Making Out of Sample Predictions with GaussianRandomWalk

I am running into the classical shape issue when sampling the posterior predictive distribution on out-of-sample data, as described in this pymc discourse video by @lucianopaz . The reproducible example is as follows:

import numpy as np
import pymc as pm
import pandas as pd
import arviz as az
from pydataset import data
import matplotlib as plt


#get data
df = data('faithful')

#define factory function
def rolling_regression_model_factory(coords,x,y):
    with pm.Model(coords=coords) as model:
        regressor = pm.Data('x',x,dims='obs_ind')
        beta_1 = pm.GaussianRandomWalk('beta_1',dims='obs_ind')
        beta_0 = pm.Normal('beta_0',mu=0,sigma=10)
        mu = beta_0 + beta_1 * regressor
        output = pm.Data('y',y)
        sigma = pm.HalfCauchy('sigma',10)
        observed = pm.Normal('observed',mu=mu,sigma=sigma,observed=output,dims='obs_ind')
    return model

#split train and test
df_train = df[0:200]
x_train = df_train.waiting
y_train = df_train.eruptions
coords_train = {'obs_ind':np.arange(len(df_train))}
df_test = df[201:272]
x_test = df_test.waiting
y_test = df_test.eruptions
coords_test = {'obs_ind':np.arange(len(df_test))}

#sample on training data
with rolling_regression_model_factory(coords=coords_train,x=x_train,y=y_train):
    trace = pm.sample()
    
#sample pp on test data
with rolling_regression_model_factory(coords=coords_test,x=x_test,y=y_test):
    pp = pm.sample_posterior_predictive(trace)
ValueError: Input dimension mismatch. One other input has shape[0] = 200, but input[2].shape[0] = 71.
Apply node that caused the error: Elemwise{Composite{(i0 + (i1 * i2))}}(InplaceDimShuffle{x}.0, beta_1, x)
Toposort index: 1
Inputs types: [TensorType(float64, (1,)), TensorType(float64, (None,)), TensorType(int32, (None,))]
Inputs shapes: [(1,), (200,), (71,)]
Inputs strides: [(8,), (8,), (4,)]
Inputs values: [array([-4.42644186]), 'not shown', 'not shown']
Outputs clients: [[normal_rv{0, (0, 0), floatX, True}(RandomGeneratorSharedVariable(<Generator(PCG64) at 0x7F7ECA41D9E0>), TensorConstant{[]}, TensorConstant{11}, Elemwise{Composite{(i0 + (i1 * i2))}}.0, sigma)]]

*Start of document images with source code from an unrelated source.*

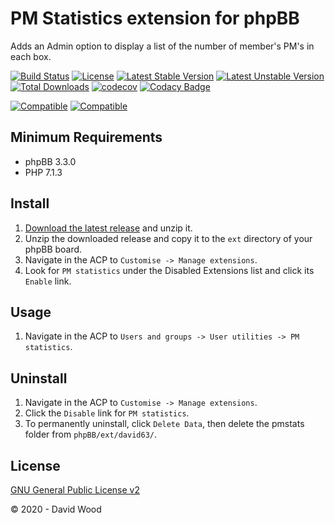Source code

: # PM Statistics extension for phpBB

Adds an Admin option to display a list of the number of member's PM's in each box.

[![Build Status](https://github.com/david63/pmstats/workflows/Tests/badge.svg)](https://github.com/phpbb-extensions/david63/pmstats)
[![License](https://poser.pugx.org/david63/pmstats/license)](https://packagist.org/packages/david63/pmstats)
[![Latest Stable Version](https://poser.pugx.org/david63/pmstats/v/stable)](https://packagist.org/packages/david63/pmstats)
[![Latest Unstable Version](https://poser.pugx.org/david63/pmstats/v/unstable)](https://packagist.org/packages/david63/pmstats)
[![Total Downloads](https://poser.pugx.org/david63/pmstats/downloads)](https://packagist.org/packages/david63/pmstats)
[![codecov](https://codecov.io/gh/david63/pmstats/branch/master/graph/badge.svg?token=D2500PgRex)](https://codecov.io/gh/david63/pmstats)
[![Codacy Badge](https://api.codacy.com/project/badge/Grade/160016c188f24aacb4f74a231c0dea3e)](https://www.codacy.com/manual/david63/pmstats?utm_source=github.com&amp;utm_medium=referral&amp;utm_content=david63/pmstats&amp;utm_campaign=Badge_Grade)

[![Compatible](https://img.shields.io/badge/compatible-phpBB:3.2.x-blue.svg)](https://shields.io/)
[![Compatible](https://img.shields.io/badge/compatible-phpBB:3.3.x-blue.svg)](https://shields.io/)

## Minimum Requirements
* phpBB 3.3.0
* PHP 7.1.3

## Install
1. [Download the latest release](https://github.com/david63/pmstats/archive/3.2.zip) and unzip it.
2. Unzip the downloaded release and copy it to the `ext` directory of your phpBB board.
3. Navigate in the ACP to `Customise -> Manage extensions`.
4. Look for `PM statistics` under the Disabled Extensions list and click its `Enable` link.

## Usage
1. Navigate in the ACP to `Users and groups -> User utilities -> PM statistics`.

## Uninstall
1. Navigate in the ACP to `Customise -> Manage extensions`.
2. Click the `Disable` link for `PM statistics`.
3. To permanently uninstall, click `Delete Data`, then delete the pmstats folder from `phpBB/ext/david63/`.

## License
[GNU General Public License v2](http://opensource.org/licenses/GPL-2.0)

© 2020 - David Wood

Can you edit you message with triple backticks ` to format the code correctly? It’s very difficult to read like this

Done, thanks for flagging

The error you’re seeing is caused by the fact that the inferred values of beta_1 that are stored in the trace have shape (chains, draws, 200). So when you try to do predictions switching the regressor values to a shape of (71,), beta_1 * regressor fails. However, this error isn’t the main concern with what you are trying to do.

A few central assumptions must be met for you to be able to do out of sample predictions by just switching in and out regressor values, but leaving the model structure the same:

  • The new observations must be conditionally independent from the past regressor values
  • The coefficient values must not change when adding the new regressors

In your problem, beta_1 is a GaussianRandomWalk. This means that beta_1 changes over time, and its future values are conditionally related to the ones that were inferred on the training data. For this reason, making out of sample predictions isn’t as simple as just building a new independent model with new regressor values. As a rule of thumb, this happens every time that you have time series distributions. What you need to do instead is to forecast the potential future values of beta_1, and use those to make predictions of the potential future values of observed.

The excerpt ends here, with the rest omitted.